Available data -
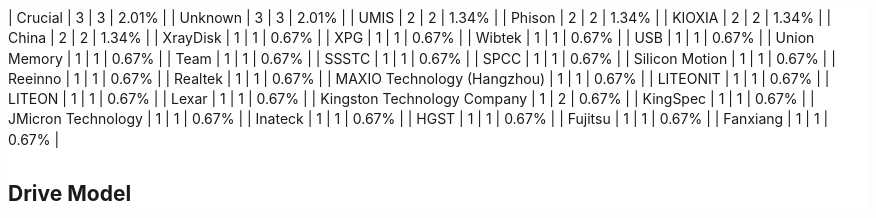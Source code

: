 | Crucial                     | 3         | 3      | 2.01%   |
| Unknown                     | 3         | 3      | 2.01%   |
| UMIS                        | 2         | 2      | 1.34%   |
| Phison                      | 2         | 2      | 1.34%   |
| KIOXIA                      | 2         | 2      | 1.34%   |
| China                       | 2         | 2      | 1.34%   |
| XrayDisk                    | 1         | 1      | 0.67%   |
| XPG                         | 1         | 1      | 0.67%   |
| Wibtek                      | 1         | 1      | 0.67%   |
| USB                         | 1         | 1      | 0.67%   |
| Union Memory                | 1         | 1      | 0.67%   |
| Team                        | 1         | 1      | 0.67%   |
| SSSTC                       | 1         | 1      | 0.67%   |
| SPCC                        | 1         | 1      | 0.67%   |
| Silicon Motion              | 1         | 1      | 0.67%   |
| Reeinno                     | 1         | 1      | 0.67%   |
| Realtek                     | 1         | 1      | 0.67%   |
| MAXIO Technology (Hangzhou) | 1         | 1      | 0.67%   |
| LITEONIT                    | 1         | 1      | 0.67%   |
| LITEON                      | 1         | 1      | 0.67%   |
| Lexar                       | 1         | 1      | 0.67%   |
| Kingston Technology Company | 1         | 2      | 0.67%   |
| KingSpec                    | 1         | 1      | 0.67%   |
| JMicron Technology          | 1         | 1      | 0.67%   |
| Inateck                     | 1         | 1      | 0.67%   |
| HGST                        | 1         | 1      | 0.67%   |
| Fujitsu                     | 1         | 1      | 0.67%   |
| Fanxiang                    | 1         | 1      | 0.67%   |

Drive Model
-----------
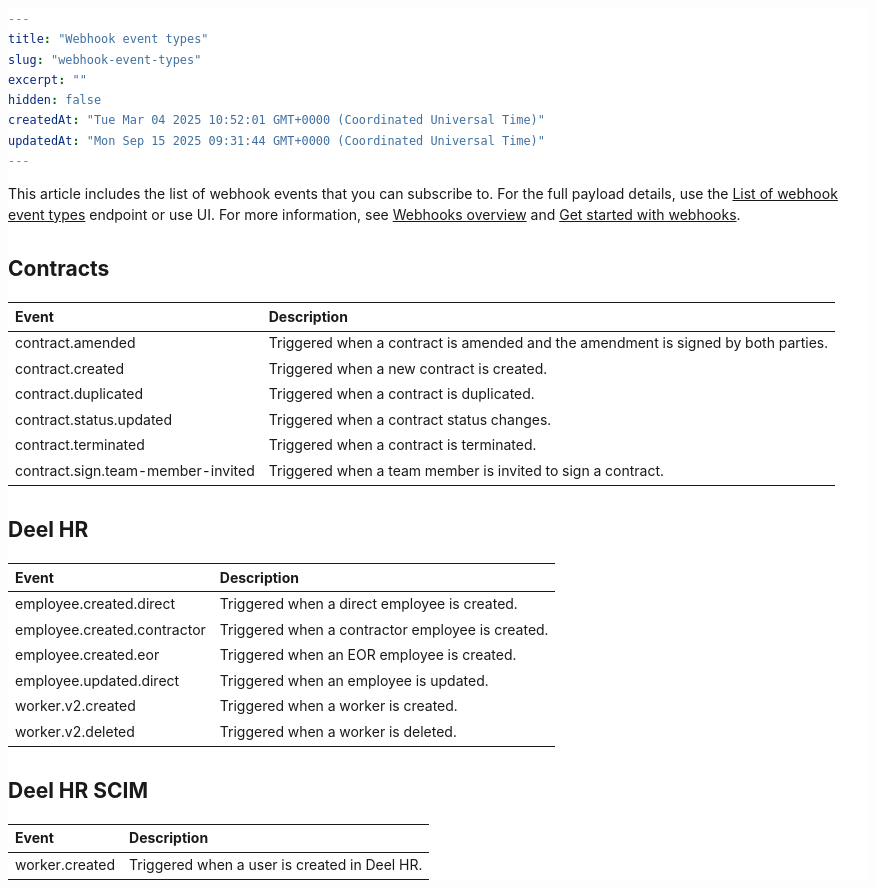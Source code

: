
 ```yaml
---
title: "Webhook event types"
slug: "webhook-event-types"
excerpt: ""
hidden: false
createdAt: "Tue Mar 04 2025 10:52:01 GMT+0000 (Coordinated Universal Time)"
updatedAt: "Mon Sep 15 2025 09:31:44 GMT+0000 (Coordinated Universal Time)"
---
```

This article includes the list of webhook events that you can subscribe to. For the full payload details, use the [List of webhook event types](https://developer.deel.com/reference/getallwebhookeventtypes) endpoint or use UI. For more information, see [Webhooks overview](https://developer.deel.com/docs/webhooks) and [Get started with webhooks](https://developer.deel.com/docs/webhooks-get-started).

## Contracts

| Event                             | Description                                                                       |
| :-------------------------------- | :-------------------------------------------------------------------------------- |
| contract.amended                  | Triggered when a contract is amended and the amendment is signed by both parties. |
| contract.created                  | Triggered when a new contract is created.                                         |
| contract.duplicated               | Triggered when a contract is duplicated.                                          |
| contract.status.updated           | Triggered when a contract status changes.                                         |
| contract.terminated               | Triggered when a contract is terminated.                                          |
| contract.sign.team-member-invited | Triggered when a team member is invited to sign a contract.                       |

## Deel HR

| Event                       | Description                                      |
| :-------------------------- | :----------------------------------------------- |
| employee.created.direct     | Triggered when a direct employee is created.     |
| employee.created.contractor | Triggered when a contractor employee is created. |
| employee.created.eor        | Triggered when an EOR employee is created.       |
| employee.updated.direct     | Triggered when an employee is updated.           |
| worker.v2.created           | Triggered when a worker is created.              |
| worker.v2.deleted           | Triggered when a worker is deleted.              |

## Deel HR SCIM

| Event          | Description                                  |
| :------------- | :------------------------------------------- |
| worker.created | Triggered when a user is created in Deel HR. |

--

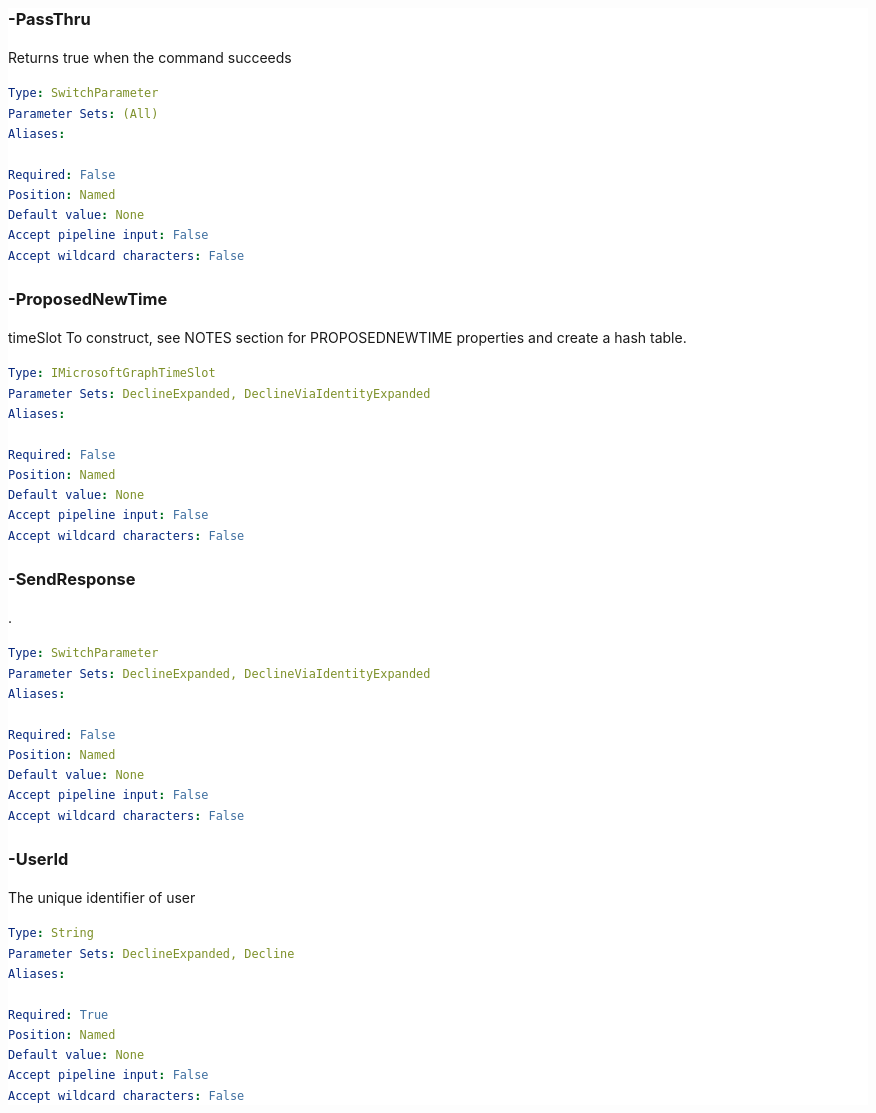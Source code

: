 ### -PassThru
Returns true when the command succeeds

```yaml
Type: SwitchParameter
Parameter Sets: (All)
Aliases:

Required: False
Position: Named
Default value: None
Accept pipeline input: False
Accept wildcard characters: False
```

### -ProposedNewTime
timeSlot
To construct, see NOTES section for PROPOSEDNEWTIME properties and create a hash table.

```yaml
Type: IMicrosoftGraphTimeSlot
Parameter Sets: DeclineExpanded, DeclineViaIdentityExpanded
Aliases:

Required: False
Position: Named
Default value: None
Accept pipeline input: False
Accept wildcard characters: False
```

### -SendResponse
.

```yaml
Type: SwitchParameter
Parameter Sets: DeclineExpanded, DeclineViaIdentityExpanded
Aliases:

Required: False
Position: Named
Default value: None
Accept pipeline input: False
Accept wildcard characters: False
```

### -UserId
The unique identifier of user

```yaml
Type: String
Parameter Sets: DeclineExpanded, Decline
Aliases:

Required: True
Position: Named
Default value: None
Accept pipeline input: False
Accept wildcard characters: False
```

Problem requirements - In how many lines of the listing does the word "Sets" appear? Give the number and no other words.

The answer - 4